If you want to keep living in an alternative reality, then another source is QubeTV which bills itself as the “conservative version of YouTube.” Again, I had not been aware that YouTube had been the spearhead of a secret liberal agenda, but this is apparently what some people believe.
Or there is Chatting with Charley, Charley being someone who tries to cherry-pick bits of science to support his contention that the Earth is less than 10,000 years old.
And there is the rise of creationist ‘museums’ (like the one in Petersburg, KY organized by the group Answers in Genesis) that seek to convince visitors that the information given in regular museums are wrong because they do not conform to the what is found on the Bible.

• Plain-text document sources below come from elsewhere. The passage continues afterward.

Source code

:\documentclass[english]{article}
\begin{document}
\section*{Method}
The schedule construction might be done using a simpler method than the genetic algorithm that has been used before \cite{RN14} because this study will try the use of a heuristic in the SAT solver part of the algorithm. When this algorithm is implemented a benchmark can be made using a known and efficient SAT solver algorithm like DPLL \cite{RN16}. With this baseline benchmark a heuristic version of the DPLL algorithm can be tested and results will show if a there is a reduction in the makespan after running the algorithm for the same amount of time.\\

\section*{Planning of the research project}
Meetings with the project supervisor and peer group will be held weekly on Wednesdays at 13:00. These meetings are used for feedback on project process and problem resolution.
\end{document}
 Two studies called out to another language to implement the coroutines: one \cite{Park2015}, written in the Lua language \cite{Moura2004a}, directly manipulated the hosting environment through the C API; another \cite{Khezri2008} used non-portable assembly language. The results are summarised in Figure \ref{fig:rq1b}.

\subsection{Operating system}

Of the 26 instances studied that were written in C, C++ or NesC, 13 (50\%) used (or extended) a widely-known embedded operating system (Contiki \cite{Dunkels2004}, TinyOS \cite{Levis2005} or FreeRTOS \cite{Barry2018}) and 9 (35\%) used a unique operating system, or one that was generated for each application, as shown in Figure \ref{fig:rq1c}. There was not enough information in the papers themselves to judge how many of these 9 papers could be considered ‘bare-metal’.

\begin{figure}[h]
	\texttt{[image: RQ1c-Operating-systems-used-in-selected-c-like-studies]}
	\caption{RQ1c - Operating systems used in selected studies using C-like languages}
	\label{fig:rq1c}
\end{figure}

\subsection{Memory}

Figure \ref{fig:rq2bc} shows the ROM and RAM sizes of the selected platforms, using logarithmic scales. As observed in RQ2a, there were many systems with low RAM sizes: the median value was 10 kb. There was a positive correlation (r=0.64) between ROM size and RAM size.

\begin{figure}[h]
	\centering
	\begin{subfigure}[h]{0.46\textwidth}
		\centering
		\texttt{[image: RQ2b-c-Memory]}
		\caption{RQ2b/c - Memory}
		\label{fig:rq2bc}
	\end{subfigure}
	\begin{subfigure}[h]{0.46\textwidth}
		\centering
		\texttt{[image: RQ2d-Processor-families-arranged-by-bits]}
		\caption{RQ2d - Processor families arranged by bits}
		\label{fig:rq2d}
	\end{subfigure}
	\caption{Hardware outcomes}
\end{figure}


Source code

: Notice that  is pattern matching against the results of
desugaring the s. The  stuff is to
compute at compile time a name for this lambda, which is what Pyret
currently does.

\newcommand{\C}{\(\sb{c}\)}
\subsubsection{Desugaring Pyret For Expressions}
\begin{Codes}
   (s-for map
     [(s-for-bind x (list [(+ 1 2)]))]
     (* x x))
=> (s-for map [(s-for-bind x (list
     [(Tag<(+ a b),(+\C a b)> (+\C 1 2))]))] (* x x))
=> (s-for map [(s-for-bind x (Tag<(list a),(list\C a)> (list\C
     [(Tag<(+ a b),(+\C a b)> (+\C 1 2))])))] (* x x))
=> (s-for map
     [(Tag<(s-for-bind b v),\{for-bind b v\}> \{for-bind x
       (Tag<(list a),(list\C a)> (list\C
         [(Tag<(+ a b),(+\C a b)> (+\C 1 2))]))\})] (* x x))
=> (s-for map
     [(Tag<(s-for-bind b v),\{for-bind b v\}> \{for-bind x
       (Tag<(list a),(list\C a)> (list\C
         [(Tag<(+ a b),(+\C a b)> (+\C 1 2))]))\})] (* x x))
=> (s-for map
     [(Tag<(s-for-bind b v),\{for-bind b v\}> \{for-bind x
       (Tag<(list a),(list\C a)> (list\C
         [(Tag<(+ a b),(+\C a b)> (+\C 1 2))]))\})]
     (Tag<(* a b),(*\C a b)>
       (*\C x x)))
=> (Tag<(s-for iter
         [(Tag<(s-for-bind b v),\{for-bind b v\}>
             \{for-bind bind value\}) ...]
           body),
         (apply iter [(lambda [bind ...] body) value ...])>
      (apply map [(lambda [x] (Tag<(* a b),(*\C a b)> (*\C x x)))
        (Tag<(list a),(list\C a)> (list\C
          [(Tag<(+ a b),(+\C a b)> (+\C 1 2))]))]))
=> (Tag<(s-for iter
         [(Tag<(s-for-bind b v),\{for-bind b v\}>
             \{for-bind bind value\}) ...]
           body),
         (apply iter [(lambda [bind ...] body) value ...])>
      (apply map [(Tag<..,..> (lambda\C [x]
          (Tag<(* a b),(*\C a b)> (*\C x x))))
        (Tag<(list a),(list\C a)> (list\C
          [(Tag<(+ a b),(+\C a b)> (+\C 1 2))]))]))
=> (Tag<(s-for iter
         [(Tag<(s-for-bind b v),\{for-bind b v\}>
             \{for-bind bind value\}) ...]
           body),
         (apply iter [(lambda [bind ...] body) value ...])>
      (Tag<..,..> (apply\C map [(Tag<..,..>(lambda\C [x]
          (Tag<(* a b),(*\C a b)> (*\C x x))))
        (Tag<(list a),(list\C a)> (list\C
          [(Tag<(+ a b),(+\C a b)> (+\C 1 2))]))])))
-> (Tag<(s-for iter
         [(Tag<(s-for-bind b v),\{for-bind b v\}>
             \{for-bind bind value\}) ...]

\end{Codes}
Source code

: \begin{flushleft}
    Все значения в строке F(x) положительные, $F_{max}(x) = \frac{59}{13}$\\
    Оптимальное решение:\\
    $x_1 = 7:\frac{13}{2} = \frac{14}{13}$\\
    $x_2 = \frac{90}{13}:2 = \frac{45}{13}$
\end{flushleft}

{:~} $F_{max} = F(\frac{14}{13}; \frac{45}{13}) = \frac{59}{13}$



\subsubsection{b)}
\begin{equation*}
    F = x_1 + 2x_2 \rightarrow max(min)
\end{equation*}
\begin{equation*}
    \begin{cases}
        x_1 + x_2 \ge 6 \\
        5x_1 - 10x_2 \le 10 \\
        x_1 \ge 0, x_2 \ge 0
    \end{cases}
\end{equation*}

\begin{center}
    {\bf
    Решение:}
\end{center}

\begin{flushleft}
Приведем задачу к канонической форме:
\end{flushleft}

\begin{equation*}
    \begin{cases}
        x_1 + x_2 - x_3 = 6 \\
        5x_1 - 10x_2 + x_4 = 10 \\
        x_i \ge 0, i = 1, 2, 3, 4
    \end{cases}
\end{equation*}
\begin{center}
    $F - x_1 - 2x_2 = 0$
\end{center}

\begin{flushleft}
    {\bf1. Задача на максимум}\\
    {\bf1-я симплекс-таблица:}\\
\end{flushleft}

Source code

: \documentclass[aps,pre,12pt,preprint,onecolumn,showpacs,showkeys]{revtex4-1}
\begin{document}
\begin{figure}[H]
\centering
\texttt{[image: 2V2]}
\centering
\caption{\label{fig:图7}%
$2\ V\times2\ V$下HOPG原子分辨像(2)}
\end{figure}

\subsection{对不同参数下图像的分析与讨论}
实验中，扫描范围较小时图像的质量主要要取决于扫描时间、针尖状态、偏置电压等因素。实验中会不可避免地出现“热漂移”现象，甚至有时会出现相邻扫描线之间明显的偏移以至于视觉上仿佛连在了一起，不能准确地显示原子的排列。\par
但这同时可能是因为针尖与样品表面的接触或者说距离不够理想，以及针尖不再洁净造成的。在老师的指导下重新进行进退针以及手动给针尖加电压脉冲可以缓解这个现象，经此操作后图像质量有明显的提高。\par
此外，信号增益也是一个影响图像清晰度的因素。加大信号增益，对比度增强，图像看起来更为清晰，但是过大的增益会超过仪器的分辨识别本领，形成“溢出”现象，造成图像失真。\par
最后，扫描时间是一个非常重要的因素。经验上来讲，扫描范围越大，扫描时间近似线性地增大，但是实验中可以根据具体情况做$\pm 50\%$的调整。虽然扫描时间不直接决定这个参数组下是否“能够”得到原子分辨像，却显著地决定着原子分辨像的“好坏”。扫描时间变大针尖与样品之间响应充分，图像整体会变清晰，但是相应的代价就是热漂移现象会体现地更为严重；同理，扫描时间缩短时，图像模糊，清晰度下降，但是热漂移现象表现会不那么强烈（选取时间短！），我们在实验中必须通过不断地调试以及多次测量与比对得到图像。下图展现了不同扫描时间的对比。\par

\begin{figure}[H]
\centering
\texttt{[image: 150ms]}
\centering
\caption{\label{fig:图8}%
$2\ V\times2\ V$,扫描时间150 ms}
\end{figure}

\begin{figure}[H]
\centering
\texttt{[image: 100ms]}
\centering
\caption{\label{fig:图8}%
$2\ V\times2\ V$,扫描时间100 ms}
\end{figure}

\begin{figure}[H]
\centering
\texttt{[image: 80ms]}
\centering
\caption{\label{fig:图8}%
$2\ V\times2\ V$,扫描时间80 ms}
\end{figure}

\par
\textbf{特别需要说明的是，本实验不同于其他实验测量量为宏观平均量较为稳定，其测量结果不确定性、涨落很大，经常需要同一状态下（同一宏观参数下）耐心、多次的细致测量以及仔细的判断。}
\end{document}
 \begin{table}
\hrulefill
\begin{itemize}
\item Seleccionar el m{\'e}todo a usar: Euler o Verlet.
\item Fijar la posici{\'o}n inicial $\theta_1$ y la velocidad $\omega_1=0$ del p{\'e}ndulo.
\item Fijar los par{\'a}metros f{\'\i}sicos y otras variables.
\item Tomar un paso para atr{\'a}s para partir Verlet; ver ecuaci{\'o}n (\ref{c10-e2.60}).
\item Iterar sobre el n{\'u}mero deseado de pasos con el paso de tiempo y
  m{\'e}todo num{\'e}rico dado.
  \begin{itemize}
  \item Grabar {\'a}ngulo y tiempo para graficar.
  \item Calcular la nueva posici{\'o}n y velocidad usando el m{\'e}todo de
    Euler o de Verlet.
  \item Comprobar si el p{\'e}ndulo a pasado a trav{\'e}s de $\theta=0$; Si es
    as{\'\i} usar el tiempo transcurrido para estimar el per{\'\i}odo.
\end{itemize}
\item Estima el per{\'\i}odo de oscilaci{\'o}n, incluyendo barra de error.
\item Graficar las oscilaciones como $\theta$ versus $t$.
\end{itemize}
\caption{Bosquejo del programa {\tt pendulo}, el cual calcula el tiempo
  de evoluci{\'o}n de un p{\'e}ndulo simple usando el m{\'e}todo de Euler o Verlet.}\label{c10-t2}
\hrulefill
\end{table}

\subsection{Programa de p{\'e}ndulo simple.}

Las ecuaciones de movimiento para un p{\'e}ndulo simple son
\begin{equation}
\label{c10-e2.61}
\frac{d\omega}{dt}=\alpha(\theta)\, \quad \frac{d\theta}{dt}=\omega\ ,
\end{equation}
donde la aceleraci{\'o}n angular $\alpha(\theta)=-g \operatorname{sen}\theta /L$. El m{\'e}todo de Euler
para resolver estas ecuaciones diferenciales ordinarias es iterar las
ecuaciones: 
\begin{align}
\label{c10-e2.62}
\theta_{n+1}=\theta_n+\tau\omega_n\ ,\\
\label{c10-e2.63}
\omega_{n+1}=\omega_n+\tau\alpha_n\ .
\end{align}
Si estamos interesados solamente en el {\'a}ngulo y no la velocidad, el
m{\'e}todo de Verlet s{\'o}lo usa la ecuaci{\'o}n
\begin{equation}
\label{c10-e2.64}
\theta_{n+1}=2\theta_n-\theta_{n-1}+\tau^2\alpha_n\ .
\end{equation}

So what is behind this rise of alternative sites like these? I think the problem is that these religious fundamentalist people who want young people to continue to believe in these ideas like a young Earth and Noah’s ark are worried that exposure to popular sites like YouTube and Wikipedia will result in them having cognitive dissonances when they realize that normal people don’t believe any of the stuff that they believe. The story of the ark and Noah’s great flood is an event of major importance to creationists and forms the basis for their entire ‘science’. If young people find no references to it at all when they look up things in Wikipedia, one can see why they might start wondering why, and some may begin to question their beliefs.
So the creators of these sites are trying to create a whole ‘alternative reality’ that true believers need never leave and thus never have to confront reality. What is interesting about these kinds of religious ventures is that they take almost all of science for granted and then find one seemingly discrepant event (which can usually be explained but they ignore this) and then build an elaborate alternate reality on this slender reed.
It will be an interesting exercise to see how far they can take this. As science and other forms of knowledge expand, the alternate worlds will have to get more and more elaborate and contrived to counter the information generated by them. This has to be an unstable situation.
After all, as Stephen Colbert said, reality has a well-known liberal bias.
Heidi Cool says
Astounding.
But to use their logic, if Kangaroos had originated in the Middle East, there would surely be evidence of that in the fossil record, wouldn’t there? I suppose we’re supposed to blame the flood for washing all such evidence away. (Kangaroo bones scattered under the world’s oceans?)
It seems to me that it would be a greater testament of faith if children were exposed to the ideas of science and religion and still took the latter’s position in the end.
To instead “protect” young minds from scientific theory seems like the cheaters way of keeping them in the fold.
Conservatism sure has evolved into a rather incongruous set of ideas. Barry Goldwater would be dumbfounded.